Mafia killer on run for 17 years captured working in Pizzeria in France

Convicted killer Edgardo Greco.

(Picture: Carabinieri Cosenza)

A convicted Italian mafia killer on the run since 2006 has been captured in France working as a pizza chef.

Edgardo Greco was detaimed in Saint-Étienne is the second high-profile mafia arrest by Italian authorities in a matter of weeks.

Matteo Messina Denaro had been on the run for 30 years and was ambushed by police on a visit to a clinic in Sicily.

Denaro was the “boss of bosses” for Sicily’s notorious Cosa Nostra.

Greco was part of the ‘Ndrangheta organised crime mob who originate from the Calabria region in Italy’s renowend for kidnapping and drug running.

Greco, 63, was wanted for the murder of two brothers during a “mafia war” between two gangs in the early 1990s.
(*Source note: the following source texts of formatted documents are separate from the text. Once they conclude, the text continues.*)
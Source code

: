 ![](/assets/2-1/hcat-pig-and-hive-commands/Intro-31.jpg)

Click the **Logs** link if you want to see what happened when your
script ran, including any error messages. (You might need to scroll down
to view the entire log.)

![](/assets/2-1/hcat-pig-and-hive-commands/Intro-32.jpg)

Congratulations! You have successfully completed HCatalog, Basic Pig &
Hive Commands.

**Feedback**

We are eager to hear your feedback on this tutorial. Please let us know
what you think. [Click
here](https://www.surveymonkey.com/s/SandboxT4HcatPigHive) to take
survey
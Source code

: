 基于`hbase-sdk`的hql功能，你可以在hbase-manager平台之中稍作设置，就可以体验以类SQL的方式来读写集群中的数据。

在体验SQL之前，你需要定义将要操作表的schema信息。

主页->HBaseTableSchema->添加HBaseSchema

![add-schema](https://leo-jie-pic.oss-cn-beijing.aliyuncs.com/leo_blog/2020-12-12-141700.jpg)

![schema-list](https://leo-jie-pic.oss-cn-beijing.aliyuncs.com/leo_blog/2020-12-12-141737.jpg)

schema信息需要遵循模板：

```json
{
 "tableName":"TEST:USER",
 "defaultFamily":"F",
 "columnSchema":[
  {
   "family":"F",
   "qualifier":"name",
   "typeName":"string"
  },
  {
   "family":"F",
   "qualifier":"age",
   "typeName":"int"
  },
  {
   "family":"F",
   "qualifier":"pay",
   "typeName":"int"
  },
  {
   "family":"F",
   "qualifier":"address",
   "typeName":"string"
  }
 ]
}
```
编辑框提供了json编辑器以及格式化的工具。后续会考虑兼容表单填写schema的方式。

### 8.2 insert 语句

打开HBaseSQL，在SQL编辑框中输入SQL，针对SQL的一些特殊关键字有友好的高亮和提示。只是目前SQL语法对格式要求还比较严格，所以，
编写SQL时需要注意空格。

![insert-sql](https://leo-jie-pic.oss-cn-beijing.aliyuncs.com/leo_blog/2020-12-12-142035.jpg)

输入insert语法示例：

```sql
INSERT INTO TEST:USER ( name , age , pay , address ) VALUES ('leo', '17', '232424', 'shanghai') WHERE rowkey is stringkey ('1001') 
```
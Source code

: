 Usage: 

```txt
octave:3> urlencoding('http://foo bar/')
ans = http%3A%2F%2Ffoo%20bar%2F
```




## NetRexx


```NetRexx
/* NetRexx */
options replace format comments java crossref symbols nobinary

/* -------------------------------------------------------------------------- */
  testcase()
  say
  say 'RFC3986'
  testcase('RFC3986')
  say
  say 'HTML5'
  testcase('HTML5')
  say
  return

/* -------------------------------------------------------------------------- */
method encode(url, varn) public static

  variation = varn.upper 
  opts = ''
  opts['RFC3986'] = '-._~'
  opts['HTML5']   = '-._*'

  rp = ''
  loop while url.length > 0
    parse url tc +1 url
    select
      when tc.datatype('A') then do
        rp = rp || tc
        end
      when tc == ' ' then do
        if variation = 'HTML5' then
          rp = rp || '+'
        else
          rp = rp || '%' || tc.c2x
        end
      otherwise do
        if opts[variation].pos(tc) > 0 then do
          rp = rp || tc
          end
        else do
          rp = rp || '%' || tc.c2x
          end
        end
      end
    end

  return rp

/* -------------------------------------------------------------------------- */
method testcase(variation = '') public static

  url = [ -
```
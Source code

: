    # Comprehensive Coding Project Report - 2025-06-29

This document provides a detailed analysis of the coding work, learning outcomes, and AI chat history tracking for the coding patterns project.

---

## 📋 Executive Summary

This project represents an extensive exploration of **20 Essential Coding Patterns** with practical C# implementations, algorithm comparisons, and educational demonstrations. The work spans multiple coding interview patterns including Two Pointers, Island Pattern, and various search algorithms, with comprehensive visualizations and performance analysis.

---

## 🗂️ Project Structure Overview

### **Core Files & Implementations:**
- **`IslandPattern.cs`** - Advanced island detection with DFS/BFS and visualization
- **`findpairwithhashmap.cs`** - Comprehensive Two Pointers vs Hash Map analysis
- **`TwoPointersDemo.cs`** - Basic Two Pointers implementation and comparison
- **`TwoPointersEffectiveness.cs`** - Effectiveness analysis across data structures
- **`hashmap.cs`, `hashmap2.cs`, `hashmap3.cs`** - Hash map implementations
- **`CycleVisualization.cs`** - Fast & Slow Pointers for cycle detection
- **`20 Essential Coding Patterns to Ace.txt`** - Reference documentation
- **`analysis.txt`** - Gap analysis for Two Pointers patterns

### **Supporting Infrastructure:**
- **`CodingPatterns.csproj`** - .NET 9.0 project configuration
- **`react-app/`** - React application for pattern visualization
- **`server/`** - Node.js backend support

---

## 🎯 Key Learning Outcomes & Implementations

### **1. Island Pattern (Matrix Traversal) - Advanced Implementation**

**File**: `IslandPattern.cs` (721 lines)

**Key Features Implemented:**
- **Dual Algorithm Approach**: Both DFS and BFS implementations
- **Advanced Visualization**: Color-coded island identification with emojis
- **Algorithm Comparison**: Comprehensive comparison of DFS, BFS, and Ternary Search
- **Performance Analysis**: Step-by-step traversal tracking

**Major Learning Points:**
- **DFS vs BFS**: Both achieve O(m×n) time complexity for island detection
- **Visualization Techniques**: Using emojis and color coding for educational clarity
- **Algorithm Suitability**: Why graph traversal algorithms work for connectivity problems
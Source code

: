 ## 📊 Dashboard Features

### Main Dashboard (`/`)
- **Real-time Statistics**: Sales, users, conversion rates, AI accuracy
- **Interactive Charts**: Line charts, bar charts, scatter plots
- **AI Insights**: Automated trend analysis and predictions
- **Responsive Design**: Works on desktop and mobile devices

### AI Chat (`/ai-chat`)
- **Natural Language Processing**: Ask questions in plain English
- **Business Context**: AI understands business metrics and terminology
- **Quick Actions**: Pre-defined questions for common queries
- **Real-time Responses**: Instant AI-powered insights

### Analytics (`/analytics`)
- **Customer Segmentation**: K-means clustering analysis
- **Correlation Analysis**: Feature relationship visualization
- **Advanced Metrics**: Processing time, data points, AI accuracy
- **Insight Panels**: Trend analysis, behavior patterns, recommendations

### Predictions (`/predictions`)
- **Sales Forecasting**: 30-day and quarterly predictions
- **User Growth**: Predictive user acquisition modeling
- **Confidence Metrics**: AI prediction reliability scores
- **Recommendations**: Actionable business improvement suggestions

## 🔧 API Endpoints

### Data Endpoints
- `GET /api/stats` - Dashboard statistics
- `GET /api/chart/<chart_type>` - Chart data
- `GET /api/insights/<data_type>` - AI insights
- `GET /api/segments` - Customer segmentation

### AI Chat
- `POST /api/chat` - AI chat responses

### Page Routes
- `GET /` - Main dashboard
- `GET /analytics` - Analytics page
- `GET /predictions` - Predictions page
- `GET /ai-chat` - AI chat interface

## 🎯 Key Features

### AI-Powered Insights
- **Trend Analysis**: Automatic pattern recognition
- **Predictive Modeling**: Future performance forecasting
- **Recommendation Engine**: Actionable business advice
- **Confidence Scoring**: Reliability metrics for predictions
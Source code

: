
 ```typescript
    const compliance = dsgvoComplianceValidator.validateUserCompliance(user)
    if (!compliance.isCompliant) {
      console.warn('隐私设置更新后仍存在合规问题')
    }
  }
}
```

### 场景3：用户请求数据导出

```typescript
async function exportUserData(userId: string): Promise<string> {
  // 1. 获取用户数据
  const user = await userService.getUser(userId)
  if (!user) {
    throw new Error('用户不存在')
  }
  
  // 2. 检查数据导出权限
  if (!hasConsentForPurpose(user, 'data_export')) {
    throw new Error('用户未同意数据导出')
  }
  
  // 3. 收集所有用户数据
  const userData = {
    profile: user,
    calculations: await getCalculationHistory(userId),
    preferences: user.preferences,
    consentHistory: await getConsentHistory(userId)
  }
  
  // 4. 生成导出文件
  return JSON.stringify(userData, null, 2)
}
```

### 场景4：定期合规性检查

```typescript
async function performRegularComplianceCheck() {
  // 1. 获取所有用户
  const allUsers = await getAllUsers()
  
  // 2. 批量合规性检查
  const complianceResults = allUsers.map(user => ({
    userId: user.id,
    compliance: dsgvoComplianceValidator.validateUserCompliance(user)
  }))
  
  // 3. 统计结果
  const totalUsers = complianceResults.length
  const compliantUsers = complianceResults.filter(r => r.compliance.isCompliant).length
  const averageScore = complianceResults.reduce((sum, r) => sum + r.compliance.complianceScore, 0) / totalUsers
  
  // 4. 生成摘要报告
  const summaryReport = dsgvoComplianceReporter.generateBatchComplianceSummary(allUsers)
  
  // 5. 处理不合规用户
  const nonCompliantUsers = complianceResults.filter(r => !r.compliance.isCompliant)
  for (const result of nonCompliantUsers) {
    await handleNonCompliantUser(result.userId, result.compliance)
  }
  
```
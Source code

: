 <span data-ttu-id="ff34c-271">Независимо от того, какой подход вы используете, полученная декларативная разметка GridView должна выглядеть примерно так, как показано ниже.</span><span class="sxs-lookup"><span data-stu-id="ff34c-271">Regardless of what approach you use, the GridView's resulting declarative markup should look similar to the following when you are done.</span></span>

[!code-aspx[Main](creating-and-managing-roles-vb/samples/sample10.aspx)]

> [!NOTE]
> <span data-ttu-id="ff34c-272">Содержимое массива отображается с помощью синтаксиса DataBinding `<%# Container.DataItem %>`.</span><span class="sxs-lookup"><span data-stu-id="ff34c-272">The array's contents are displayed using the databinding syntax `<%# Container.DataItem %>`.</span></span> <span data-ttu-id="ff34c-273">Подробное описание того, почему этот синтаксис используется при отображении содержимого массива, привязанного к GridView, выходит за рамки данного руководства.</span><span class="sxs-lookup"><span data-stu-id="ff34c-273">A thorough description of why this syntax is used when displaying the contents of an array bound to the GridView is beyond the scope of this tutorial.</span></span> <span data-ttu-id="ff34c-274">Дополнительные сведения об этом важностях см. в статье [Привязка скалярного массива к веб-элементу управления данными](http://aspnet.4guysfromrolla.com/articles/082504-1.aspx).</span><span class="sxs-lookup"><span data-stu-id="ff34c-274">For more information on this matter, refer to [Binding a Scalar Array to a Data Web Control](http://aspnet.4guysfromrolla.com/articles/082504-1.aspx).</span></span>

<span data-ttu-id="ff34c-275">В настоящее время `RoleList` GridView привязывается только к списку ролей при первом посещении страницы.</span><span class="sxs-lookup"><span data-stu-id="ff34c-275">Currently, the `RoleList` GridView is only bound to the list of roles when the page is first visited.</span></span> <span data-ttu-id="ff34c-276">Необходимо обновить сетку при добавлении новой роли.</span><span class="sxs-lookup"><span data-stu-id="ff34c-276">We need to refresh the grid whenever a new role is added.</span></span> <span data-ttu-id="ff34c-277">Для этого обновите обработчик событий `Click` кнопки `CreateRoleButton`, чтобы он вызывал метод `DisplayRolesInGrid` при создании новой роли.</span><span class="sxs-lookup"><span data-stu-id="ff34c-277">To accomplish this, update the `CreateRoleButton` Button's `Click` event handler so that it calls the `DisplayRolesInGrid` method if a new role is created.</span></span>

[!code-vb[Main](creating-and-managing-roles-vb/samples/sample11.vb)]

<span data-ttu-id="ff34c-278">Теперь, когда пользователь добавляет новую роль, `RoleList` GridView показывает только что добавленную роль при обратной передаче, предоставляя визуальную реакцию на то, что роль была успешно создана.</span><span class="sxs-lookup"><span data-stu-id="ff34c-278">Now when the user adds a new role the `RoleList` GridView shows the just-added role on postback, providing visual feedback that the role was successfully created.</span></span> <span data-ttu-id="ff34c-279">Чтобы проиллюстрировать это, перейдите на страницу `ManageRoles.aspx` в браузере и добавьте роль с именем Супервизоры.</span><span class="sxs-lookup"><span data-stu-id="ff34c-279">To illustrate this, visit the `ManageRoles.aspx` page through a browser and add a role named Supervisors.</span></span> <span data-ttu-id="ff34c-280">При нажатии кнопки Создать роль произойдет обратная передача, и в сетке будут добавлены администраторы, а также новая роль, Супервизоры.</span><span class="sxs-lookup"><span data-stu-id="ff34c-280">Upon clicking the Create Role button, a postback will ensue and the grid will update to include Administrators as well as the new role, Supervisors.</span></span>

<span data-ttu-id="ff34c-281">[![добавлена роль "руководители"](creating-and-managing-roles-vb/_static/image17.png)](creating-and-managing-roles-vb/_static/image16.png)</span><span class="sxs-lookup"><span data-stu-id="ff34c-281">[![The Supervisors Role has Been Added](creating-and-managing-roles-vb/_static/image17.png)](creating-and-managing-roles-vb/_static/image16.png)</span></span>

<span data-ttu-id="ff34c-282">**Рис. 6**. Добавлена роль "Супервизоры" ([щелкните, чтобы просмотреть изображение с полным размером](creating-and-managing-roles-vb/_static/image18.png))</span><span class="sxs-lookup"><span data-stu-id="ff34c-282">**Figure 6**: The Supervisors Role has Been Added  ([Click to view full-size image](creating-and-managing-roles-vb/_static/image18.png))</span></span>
Stefano and Giuseppe Bartolomeo were beaten to death at a fishmonger’s in the small town of Cosenza in January 1991. Their bodies were never found and are believed to have been dissolved in acid.

Greco was part of a rival gang and he was also accused of the attempted murder of another man later that year in the same town.

Greco went on the run in 2006 whwn a warrant for his arrest was issued.

He eventually settled in Saint-Étienne, south-west of Lyon, eventually taking up the job of pizza chef in an Italian restaurant.

Greco took on a new identity, calling himself Paolo Dimitrio.

He was sufficiently confident of his new alias that he appeared in a local newspaper feature, boasting of his restaurant’s “regional and home-made recipes” such as ravioli, risotto and tagliatelle.

. The feature called him an Italian by birth but at heart a local to Saint-Étienne.

But anti-mafia prosecutor, Nicola Gratteri, pent decades tackling the rise of the ‘Ndrangheta and never gave up on tracking down Greco,

In a statement, Italy’s Carabinieri military police said that since 2019, investigators had traced Greco’s support network, which ultimately led them across the Alps to Saint-Étienne.

Interpol said its anti-’Ndrangheta operation also became involved, with French authorities carrying out surveillance of Greco’s location. Italian police then confirmed his identity and moved in to arrest him.

Italian Interior Minister Matteo Piantedosi praised the police for bringing to justice one of Italy’s worst criminals, while the head of the Calabria region, Roberto Occhiuto, said the arrest underlined Italy’s commitment to the fight against all forms of organised crime.